Plain-text document sources:
--

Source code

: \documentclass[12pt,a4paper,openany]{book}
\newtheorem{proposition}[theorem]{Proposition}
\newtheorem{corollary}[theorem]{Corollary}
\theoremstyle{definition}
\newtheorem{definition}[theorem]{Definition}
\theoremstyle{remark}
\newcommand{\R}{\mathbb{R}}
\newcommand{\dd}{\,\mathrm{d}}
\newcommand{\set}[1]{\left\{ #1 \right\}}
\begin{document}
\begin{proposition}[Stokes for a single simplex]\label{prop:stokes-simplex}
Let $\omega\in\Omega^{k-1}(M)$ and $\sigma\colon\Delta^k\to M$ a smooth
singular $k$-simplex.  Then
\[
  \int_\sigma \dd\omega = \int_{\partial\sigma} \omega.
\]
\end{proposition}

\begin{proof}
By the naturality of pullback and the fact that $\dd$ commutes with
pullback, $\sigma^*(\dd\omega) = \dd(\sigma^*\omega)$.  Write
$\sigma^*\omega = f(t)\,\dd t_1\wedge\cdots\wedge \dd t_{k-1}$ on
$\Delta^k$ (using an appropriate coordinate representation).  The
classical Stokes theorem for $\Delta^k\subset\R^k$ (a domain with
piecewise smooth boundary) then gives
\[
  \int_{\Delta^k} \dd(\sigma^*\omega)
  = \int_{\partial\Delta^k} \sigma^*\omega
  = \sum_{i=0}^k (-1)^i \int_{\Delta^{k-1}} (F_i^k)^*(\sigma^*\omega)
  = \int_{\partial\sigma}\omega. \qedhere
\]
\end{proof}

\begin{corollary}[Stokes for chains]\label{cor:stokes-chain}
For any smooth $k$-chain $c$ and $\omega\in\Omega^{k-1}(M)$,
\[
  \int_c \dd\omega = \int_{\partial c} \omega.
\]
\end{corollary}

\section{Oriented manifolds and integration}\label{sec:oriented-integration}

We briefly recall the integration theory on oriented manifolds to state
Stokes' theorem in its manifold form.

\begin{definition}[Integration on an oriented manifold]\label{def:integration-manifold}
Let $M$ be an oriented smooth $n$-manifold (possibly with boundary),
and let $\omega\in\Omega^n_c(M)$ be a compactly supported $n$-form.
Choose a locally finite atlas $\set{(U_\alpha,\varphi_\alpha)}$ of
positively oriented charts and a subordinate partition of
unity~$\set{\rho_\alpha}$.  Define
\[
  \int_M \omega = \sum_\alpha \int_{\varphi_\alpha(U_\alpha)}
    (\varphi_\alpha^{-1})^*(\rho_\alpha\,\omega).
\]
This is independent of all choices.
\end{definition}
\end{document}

--

■ What this task involves:
Start at the first line and transcribe the data exactly through the last.

■ Exercise answer:
Source code

: \documentclass[12pt,a4paper,openany]{book}
\newtheorem{proposition}[theorem]{Proposition}
\newtheorem{corollary}[theorem]{Corollary}
\theoremstyle{definition}
\newtheorem{definition}[theorem]{Definition}
\theoremstyle{remark}
\newcommand{\R}{\mathbb{R}}
\newcommand{\dd}{\,\mathrm{d}}
\newcommand{\set}[1]{\left\{ #1 \right\}}
\begin{document}
\begin{proposition}[Stokes for a single simplex]\label{prop:stokes-simplex}
Let $\omega\in\Omega^{k-1}(M)$ and $\sigma\colon\Delta^k\to M$ a smooth
singular $k$-simplex.  Then
\[
  \int_\sigma \dd\omega = \int_{\partial\sigma} \omega.
\]
\end{proposition}

\begin{proof}
By the naturality of pullback and the fact that $\dd$ commutes with
pullback, $\sigma^*(\dd\omega) = \dd(\sigma^*\omega)$.  Write
$\sigma^*\omega = f(t)\,\dd t_1\wedge\cdots\wedge \dd t_{k-1}$ on
$\Delta^k$ (using an appropriate coordinate representation).  The
classical Stokes theorem for $\Delta^k\subset\R^k$ (a domain with
piecewise smooth boundary) then gives
\[
  \int_{\Delta^k} \dd(\sigma^*\omega)
  = \int_{\partial\Delta^k} \sigma^*\omega
  = \sum_{i=0}^k (-1)^i \int_{\Delta^{k-1}} (F_i^k)^*(\sigma^*\omega)
  = \int_{\partial\sigma}\omega. \qedhere
\]
\end{proof}

\begin{corollary}[Stokes for chains]\label{cor:stokes-chain}
For any smooth $k$-chain $c$ and $\omega\in\Omega^{k-1}(M)$,
\[
  \int_c \dd\omega = \int_{\partial c} \omega.
\]
\end{corollary}

\section{Oriented manifolds and integration}\label{sec:oriented-integration}

We briefly recall the integration theory on oriented manifolds to state
Stokes' theorem in its manifold form.

\begin{definition}[Integration on an oriented manifold]\label{def:integration-manifold}
Let $M$ be an oriented smooth $n$-manifold (possibly with boundary),
and let $\omega\in\Omega^n_c(M)$ be a compactly supported $n$-form.
Choose a locally finite atlas $\set{(U_\alpha,\varphi_\alpha)}$ of
positively oriented charts and a subordinate partition of
unity~$\set{\rho_\alpha}$.  Define
\[
  \int_M \omega = \sum_\alpha \int_{\varphi_\alpha(U_\alpha)}
    (\varphi_\alpha^{-1})^*(\rho_\alpha\,\omega).
\]
This is independent of all choices.
\end{definition}
\end{document}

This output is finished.